[RECORDS FOR THE TASK Boundary: Start]

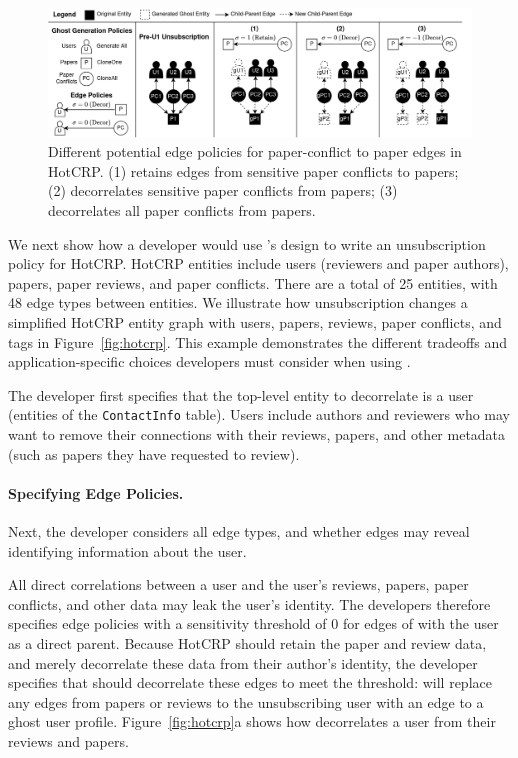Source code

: \begin{figure}[ht!]
    \centering
    \includegraphics[width=\textwidth]{img/pcs}

    \caption{Different potential edge policies for paper-conflict to paper edges in HotCRP.
    (1) retains edges from sensitive paper conflicts to papers; (2) decorrelates sensitive
    paper conflicts from papers; (3) decorrelates all paper conflicts from papers.}
    \label{fig:pcs}
\end{figure}

We next show how a developer would use \sys's design to write an unsubscription policy for HotCRP. 
HotCRP entities include users (reviewers and paper authors), papers, paper reviews, and paper
conflicts. There are a total of 25 entities, with 48 edge types between entities.
We illustrate how unsubscription changes a simplified HotCRP entity graph with users, papers,
reviews, paper conflicts, and tags in Figure~\ref{fig:hotcrp}.
This example demonstrates the different tradeoffs and application-specific choices developers must
consider when using \sys.

The developer first specifies that the top-level entity to decorrelate is a user (entities of the
\texttt{ContactInfo} table). Users include authors and reviewers who may want to remove their
connections with their reviews, papers, and other metadata (such as papers they have requested to
review).

\paragraph{Specifying Edge Policies.}
Next, the developer considers all edge types, and whether edges may reveal identifying information
about the user.

All direct correlations between a user and the user's reviews, papers, paper conflicts, and other
data may leak the user's identity. The developers therefore specifies edge policies with a
sensitivity threshold of 0 for edges of with the user as a direct parent.  Because HotCRP should
retain the paper and review data, and merely decorrelate these data from their author's identity,
the developer specifies that \sys should decorrelate these edges to meet the threshold: \sys will
replace any edges from papers or reviews to the unsubscribing user with an edge to a ghost user
profile. Figure~\ref{fig:hotcrp}a shows how \sys decorrelates a user from
their reviews and papers.

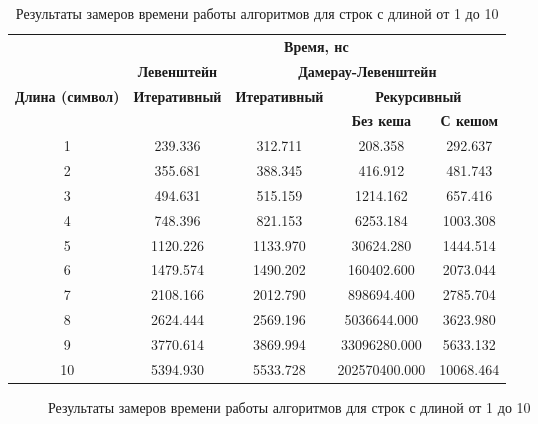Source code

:\begin{table}[ht]
	\small
	\begin{center}
		\begin{threeparttable}
			\caption{Результаты замеров времени работы алгоритмов для строк с длиной от 1 до 10}
			\label{tbl:time}
			\begin{tabular}{|c|c|c|c|c|}
				\hline
				& \multicolumn{4}{c|}{\bfseries Время, нс} \\ \cline{2-5}
				& \multicolumn{1}{c|}{\bfseries Левенштейн}
				& \multicolumn{3}{c|}{\bfseries Дамерау-Левенштейн} \\ \cline{2-5}
				\bfseries Длина (символ) & \bfseries Итеративный & \bfseries Итеративный & \multicolumn{2}{c|}{\bfseries Рекурсивный} \\ \cline{4-5}
				& & & \bfseries Без кеша & \bfseries С кешом \\
				\hline
				1 & 239.336 & 312.711 & 208.358 & 292.637 \\
				\hline
				2 & 355.681 & 388.345 & 416.912 & 481.743 \\
				\hline
				3 & 494.631 & 515.159 & 1214.162 & 657.416 \\
				\hline
				4 & 748.396 & 821.153 & 6253.184 & 1003.308 \\
				\hline
				5 &  1120.226 & 1133.970 & 30624.280 & 1444.514 \\
				\hline
				6 & 1479.574 & 1490.202 & 160402.600 & 2073.044 \\
				\hline
				7 & 2108.166 & 2012.790 & 898694.400 & 2785.704 \\
				\hline
				8 & 2624.444 & 2569.196 & 5036644.000 & 3623.980 \\
				\hline
				9 & 3770.614 & 3869.994 & 33096280.000 & 5633.132 \\
				\hline
				10 & 5394.930 & 5533.728 & 202570400.000 & 10068.464 \\
				\hline
			\end{tabular}
		\end{threeparttable}			
	\end{center}
\end{table}


\begin{figure}[h]
	\centering
	
	\caption{Результаты замеров времени работы алгоритмов для строк с длиной от 1 до 10}
	\label{img:linear_graph}
\end{figure}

[RECORDS FOR THE TASK Boundary: End]

◆ DIRECTIONS FOR THIS TASK: Every line where "reviewers" appears must be returned from the listing above.

◆ REPLY:
HotCRP entities include users (reviewers and paper authors), papers, paper reviews, and paper
\texttt{ContactInfo} table). Users include authors and reviewers who may want to remove their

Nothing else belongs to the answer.